When our son came along, we sold her. It was a sad day. We were blue for weeks about it. We still miss her.
Since then, it’s been renting and reading. Chartering whenever we can and reading pretty much anything written about sailing (lately, especially the backs of the sailing magazines. At some point Alad II is going to happen).
Mostly I have been reading about the great sailing adventures of the single-handers: Chichester, Knox-Johnston, Slocum, MacArthur and even Donald Crowhurst, poor guy. The thing that struck me most about these stories is the range of relationships these sailors had with their boats.
Like love affairs, they come in many varieties, from the spiritual to the down-to-earth nature of a long solid marriage, from the troubled short-lasting affair to the tragedy of a flawed relationship.

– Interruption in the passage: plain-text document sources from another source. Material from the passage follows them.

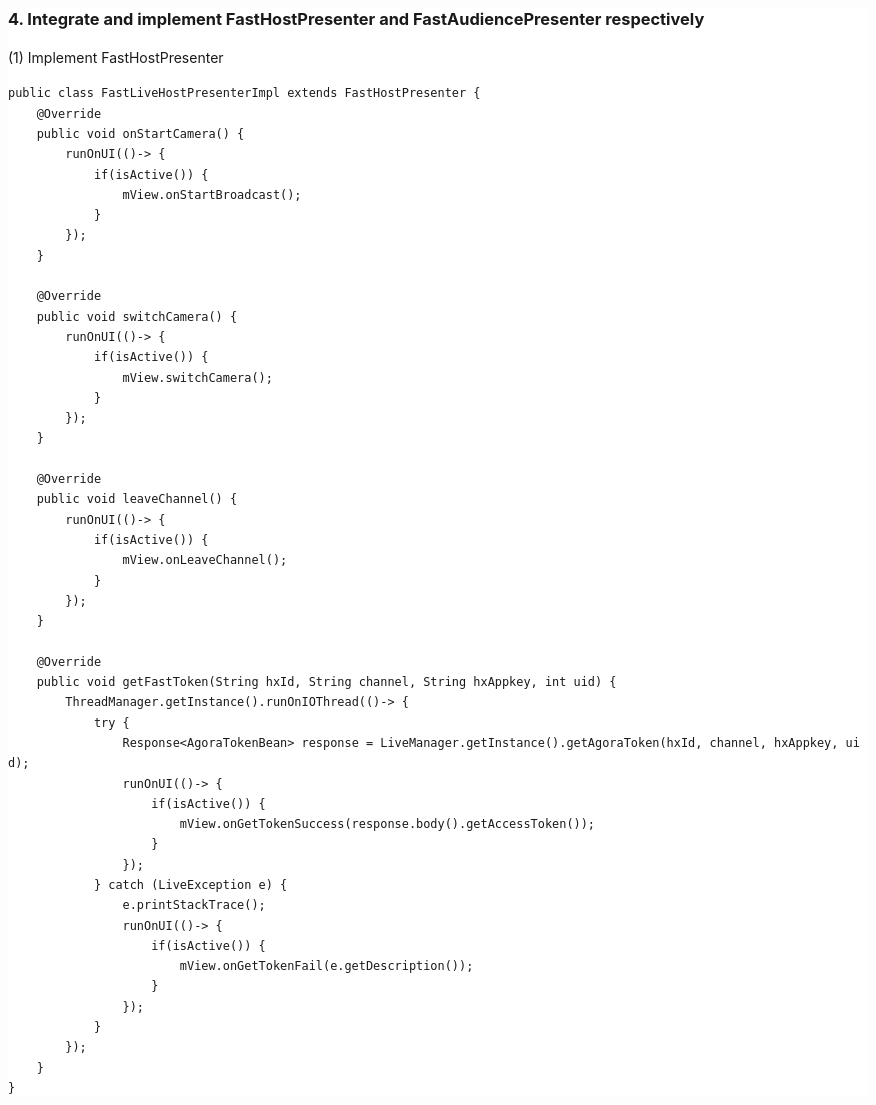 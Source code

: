 ### 4. Integrate and implement FastHostPresenter and FastAudiencePresenter respectively

(1) Implement FastHostPresenter

```
public class FastLiveHostPresenterImpl extends FastHostPresenter {
    @Override
    public void onStartCamera() {
        runOnUI(()-> {
            if(isActive()) {
                mView.onStartBroadcast();
            }
        });
    }

    @Override
    public void switchCamera() {
        runOnUI(()-> {
            if(isActive()) {
                mView.switchCamera();
            }
        });
    }

    @Override
    public void leaveChannel() {
        runOnUI(()-> {
            if(isActive()) {
                mView.onLeaveChannel();
            }
        });
    }

    @Override
    public void getFastToken(String hxId, String channel, String hxAppkey, int uid) {
        ThreadManager.getInstance().runOnIOThread(()-> {
            try {
                Response<AgoraTokenBean> response = LiveManager.getInstance().getAgoraToken(hxId, channel, hxAppkey, uid);
                runOnUI(()-> {
                    if(isActive()) {
                        mView.onGetTokenSuccess(response.body().getAccessToken());
                    }
                });
            } catch (LiveException e) {
                e.printStackTrace();
                runOnUI(()-> {
                    if(isActive()) {
                        mView.onGetTokenFail(e.getDescription());
                    }
                });
            }
        });
    }
}

```
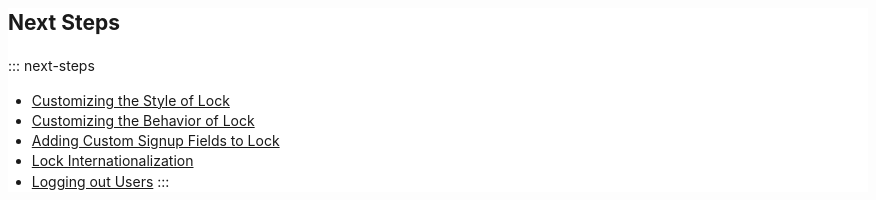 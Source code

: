 ## Next Steps

::: next-steps
* [Customizing the Style of Lock](/libraries/lock-android/custom-theming)
* [Customizing the Behavior of Lock](/libraries/lock-android/configuration)
* [Adding Custom Signup Fields to Lock](/libraries/lock-android/custom-fields)
* [Lock Internationalization](/libraries/lock-android/internationalization)
* [Logging out Users](/logout)
:::

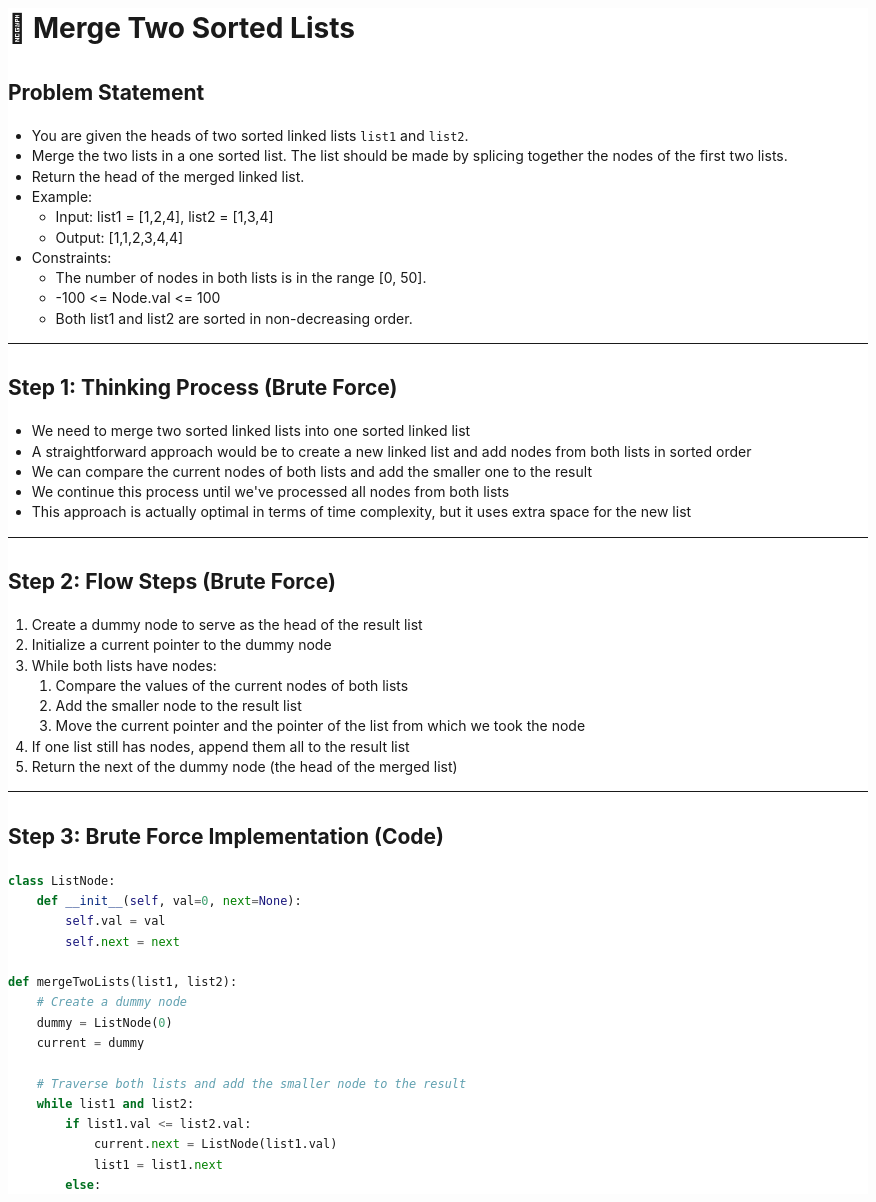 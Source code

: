 # 📝 Merge Two Sorted Lists

## **Problem Statement**

* You are given the heads of two sorted linked lists `list1` and `list2`.
* Merge the two lists in a one sorted list. The list should be made by splicing together the nodes of the first two lists.
* Return the head of the merged linked list.
* Example:
  * Input: list1 = [1,2,4], list2 = [1,3,4]
  * Output: [1,1,2,3,4,4]
* Constraints:
  * The number of nodes in both lists is in the range [0, 50].
  * -100 <= Node.val <= 100
  * Both list1 and list2 are sorted in non-decreasing order.

---

## **Step 1: Thinking Process (Brute Force)**

* We need to merge two sorted linked lists into one sorted linked list
* A straightforward approach would be to create a new linked list and add nodes from both lists in sorted order
* We can compare the current nodes of both lists and add the smaller one to the result
* We continue this process until we've processed all nodes from both lists
* This approach is actually optimal in terms of time complexity, but it uses extra space for the new list

---

## **Step 2: Flow Steps (Brute Force)**

1. Create a dummy node to serve as the head of the result list
2. Initialize a current pointer to the dummy node
3. While both lists have nodes:
   1. Compare the values of the current nodes of both lists
   2. Add the smaller node to the result list
   3. Move the current pointer and the pointer of the list from which we took the node
4. If one list still has nodes, append them all to the result list
5. Return the next of the dummy node (the head of the merged list)

---

## **Step 3: Brute Force Implementation (Code)**

```python
class ListNode:
    def __init__(self, val=0, next=None):
        self.val = val
        self.next = next

def mergeTwoLists(list1, list2):
    # Create a dummy node
    dummy = ListNode(0)
    current = dummy
    
    # Traverse both lists and add the smaller node to the result
    while list1 and list2:
        if list1.val <= list2.val:
            current.next = ListNode(list1.val)
            list1 = list1.next
        else:
```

At one end of the spectrum was Bernard Moitessier with his speed machine, Joshua. She was a model of
functionality. Built out of steel with a telephone pole for a mast, not especially beautiful to look at but Moitessier had an almost spiritual relationship with her. In my view, Moitessier seemed have spiritual relationships with just about anything except living humans. Moitessier had the opportunity to be the most famous sailor ever. He had a shot at winning the first and fastest son-stop solo circumnavigation in the Golden Globe race of 1968. Instead, he abandoned the race and rather than return home to his real wife, he stayed at sea to be at one with Joshua, the sea and nature.
Then, there were the more down-to-earth relationships that Knox-Johnston had with Suhaili and Slocum with Spray. Like a
comfortable long-standing marriage, they knew their boats well, what they could expect from them, cared for them and were grateful for what they got in return. Nothing too flashy or passionate, the relationships just worked, They weren’t especially sentimental about each other but like a good marriage it was based on trust. Man and boat, counting on each other, protecting each other.